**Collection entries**
________________

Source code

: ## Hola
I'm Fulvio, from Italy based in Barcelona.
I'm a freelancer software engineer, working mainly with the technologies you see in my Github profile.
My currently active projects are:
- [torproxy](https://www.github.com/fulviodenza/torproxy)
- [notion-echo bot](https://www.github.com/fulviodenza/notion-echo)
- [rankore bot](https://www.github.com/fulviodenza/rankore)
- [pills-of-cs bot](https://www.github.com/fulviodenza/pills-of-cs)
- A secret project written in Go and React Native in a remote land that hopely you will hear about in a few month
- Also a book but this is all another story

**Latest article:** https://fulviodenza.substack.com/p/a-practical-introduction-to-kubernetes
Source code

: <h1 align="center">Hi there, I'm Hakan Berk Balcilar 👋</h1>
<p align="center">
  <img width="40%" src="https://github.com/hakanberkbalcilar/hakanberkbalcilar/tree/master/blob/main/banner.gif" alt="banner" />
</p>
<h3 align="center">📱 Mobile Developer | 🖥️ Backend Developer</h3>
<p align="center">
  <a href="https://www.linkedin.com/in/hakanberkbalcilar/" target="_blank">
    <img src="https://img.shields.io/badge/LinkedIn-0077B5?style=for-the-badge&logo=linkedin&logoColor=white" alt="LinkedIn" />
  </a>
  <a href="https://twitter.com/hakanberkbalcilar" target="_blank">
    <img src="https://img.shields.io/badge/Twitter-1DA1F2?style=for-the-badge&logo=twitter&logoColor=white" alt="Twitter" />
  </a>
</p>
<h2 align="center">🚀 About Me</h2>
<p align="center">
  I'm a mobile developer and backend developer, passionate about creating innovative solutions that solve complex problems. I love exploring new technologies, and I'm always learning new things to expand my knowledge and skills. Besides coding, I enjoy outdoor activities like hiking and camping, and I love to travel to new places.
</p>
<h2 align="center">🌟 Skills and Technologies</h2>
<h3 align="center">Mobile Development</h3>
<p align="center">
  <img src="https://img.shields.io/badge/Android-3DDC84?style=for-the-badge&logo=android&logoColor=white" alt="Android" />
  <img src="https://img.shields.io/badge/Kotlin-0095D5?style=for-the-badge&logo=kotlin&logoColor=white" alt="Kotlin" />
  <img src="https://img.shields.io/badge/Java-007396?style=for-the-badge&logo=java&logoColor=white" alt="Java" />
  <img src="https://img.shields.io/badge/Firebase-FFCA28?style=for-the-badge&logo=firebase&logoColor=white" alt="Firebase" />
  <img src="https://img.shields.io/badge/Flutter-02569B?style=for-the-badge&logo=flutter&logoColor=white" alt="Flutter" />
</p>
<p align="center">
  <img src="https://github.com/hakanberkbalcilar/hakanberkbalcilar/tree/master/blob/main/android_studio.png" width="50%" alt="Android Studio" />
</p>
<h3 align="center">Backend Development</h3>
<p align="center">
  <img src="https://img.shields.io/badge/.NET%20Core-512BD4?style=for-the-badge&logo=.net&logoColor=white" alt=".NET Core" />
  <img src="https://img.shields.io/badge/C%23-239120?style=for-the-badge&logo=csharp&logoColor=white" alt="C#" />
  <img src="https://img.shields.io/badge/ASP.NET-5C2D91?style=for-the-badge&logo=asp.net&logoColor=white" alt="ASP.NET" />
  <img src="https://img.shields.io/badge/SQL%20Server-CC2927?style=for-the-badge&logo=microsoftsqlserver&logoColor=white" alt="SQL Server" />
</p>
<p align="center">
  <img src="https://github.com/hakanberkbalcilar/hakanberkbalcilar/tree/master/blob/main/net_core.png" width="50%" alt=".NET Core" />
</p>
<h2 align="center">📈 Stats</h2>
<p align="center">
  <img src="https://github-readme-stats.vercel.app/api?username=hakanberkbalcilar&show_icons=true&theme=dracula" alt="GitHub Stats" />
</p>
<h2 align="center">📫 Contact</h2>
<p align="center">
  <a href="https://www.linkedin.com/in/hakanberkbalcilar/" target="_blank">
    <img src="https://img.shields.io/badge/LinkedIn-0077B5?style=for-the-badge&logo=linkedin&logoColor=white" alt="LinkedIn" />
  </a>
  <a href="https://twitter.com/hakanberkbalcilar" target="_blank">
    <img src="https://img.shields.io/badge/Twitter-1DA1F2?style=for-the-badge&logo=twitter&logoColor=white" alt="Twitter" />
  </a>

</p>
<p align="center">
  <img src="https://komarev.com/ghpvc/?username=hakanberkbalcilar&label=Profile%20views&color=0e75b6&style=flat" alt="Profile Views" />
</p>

________________

**What to work on**
Check every line of the data and give the number of them that hold the string "Android", with no other words.

**Solution to this exercise**
2